On Amazon's Entry into the Grocery Business - A Legal Analysis

On June 16th, 2017, Amazon Inc. announced its $13.4B purchase of Whole Foods. Should the deal be approved by Whole Foods shareholders, it would launch Amazon into the grocery business and provide the logistical capability to be within an hour’s drive of 70 percent of American households.[1] While integrating internet technology into an industry that has been slow to innovate is promising for the consumer at first glance, it comes with the risk of rising prices and of overwhelming Amazon’s competition. Because these remain possibilities in the Amazon-Whole Foods case, the antitrust implications ought to be considered. Congressman David Cicciline (D-RI) took a step in the right direction, calling for a Senate Regulatory Committee hearing on the issue. Overall, although Amazon’s antitrust tendencies occupy a grey area, it is crucial that they are understood; specifically, the characteristics of a predatory pricing scheme and the possibility of a tying claim can no longer be ignored.

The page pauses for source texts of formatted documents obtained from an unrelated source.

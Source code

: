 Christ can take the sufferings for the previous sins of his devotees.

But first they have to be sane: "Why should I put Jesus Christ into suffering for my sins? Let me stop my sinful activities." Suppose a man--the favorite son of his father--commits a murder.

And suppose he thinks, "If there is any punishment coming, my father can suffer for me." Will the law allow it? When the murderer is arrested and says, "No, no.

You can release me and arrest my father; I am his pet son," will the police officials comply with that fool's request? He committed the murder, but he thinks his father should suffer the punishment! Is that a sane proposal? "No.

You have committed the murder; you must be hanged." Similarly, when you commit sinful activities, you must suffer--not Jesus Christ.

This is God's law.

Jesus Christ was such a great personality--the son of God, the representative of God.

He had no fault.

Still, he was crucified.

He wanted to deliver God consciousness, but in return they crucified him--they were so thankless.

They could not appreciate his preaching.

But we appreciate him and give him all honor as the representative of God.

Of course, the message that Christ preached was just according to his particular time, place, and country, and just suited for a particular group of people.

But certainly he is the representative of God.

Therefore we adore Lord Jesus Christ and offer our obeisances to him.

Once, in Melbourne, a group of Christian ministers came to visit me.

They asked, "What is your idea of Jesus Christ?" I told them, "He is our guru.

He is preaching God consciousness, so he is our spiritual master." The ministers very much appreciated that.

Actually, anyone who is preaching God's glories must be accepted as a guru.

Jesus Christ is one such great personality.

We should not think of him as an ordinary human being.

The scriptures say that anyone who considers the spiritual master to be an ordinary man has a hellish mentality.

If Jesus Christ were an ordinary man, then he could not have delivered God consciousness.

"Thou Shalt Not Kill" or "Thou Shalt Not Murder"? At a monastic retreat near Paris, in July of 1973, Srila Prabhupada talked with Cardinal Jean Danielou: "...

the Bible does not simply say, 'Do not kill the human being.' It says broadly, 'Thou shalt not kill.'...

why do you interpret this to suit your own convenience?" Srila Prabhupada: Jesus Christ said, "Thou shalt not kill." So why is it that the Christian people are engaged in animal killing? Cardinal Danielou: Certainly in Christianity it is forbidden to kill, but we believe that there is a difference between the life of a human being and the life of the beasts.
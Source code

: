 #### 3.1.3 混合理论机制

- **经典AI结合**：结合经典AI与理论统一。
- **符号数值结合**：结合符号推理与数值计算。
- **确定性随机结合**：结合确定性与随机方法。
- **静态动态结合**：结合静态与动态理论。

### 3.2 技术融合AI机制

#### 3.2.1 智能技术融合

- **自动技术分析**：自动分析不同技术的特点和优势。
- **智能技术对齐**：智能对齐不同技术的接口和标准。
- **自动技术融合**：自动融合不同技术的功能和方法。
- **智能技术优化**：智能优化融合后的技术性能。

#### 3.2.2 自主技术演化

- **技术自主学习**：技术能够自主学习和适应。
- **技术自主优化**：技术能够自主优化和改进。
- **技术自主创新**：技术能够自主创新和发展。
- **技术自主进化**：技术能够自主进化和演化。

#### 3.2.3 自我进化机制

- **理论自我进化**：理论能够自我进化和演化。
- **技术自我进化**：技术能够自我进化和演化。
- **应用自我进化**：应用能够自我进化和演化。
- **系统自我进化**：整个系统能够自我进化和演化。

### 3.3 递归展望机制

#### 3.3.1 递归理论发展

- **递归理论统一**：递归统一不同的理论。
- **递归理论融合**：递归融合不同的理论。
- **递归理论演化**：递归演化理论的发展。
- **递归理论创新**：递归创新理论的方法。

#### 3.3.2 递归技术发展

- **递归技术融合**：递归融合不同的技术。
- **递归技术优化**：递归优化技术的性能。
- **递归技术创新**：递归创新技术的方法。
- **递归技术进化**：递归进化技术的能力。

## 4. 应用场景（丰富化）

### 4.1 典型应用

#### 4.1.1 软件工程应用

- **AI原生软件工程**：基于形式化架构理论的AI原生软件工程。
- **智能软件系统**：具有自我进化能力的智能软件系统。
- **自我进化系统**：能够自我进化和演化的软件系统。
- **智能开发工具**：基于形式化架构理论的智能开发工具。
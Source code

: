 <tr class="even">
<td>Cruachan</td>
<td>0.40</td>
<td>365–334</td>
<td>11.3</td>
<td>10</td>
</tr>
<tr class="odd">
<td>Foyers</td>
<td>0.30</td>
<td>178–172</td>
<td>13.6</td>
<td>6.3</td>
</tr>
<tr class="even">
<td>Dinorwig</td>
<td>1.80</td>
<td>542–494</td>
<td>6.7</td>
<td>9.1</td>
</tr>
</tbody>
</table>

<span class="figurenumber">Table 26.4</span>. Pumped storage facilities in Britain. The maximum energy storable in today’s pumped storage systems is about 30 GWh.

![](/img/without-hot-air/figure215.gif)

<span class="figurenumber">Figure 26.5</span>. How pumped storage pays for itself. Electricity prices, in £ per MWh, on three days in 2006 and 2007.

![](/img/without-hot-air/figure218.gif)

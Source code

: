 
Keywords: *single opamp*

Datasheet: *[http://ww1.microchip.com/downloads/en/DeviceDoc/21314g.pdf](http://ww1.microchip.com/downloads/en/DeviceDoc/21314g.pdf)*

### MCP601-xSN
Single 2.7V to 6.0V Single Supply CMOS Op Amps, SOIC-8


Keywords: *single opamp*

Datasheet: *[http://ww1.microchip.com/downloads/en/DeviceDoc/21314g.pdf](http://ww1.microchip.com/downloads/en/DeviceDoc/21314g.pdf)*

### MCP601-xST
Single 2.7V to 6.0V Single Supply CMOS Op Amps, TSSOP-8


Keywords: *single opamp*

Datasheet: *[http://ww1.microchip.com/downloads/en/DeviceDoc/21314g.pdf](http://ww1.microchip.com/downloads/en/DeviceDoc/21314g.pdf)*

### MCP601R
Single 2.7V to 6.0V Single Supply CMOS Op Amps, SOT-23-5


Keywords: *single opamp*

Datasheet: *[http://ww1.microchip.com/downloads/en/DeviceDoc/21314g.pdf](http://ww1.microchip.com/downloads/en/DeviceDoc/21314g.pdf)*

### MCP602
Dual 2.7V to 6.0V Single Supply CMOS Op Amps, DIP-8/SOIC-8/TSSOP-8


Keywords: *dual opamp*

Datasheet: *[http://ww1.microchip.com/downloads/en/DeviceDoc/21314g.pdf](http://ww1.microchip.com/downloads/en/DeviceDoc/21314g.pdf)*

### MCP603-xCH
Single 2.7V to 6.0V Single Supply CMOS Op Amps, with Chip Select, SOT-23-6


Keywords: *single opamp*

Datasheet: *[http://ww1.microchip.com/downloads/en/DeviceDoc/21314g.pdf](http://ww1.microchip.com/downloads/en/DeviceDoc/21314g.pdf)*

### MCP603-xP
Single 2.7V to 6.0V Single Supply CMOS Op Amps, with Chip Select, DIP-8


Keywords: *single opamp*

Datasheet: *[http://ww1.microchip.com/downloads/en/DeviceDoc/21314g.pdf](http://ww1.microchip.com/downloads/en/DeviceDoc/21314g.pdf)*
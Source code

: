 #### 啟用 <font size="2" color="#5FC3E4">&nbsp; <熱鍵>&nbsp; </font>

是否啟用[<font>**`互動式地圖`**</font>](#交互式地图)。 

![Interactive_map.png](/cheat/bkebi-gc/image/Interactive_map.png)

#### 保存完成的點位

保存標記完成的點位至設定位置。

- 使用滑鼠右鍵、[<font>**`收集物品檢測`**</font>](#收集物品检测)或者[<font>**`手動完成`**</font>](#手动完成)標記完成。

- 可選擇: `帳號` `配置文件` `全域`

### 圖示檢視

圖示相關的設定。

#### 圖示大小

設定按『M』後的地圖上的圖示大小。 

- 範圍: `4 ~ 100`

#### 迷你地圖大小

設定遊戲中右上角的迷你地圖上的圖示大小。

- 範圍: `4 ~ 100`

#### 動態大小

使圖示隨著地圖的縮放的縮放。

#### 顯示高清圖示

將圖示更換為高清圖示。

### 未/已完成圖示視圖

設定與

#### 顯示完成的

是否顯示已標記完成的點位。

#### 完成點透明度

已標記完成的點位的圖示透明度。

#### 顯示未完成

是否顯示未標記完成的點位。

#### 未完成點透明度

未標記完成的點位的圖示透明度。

The boundaries of a monopoly and the threshold for jumpstarting antitrust legislation can be hazy at times. The landmark legal precedent for all antitrust dealings originated with the Sherman and Clayton Antitrust Acts of 1890 and 1917. According to Section 7 of the Clayton Antitrust Act, mergers or acquisitions are prohibited when they “may substantially lessen competition, or tend to create a monopoly.”[2] This principally relates to horizontal acquisitions: those between direct competitors in the same industry. Whole Food’s sale of upscale grocery at brick-and-mortar stores certainly isn’t a competitor to Amazon’s signature online marketplace.

But “traditional” cannot be used to describe Amazon’s reach. The company has launched itself into every aspect of society imaginable, from voice-assistance (Alexa) to newspaper coverage (The Washington Post). In that light, an acquisition of Whole Foods needs to be considered as a partially horizontal one. Amazon now has a market cap of 474 Billion Dollars, and benefits from such an economy of scale in its operations that it can overcome many barriers of entry. As Amazon expands, so does its number of competitors, spanning a broad range of industries.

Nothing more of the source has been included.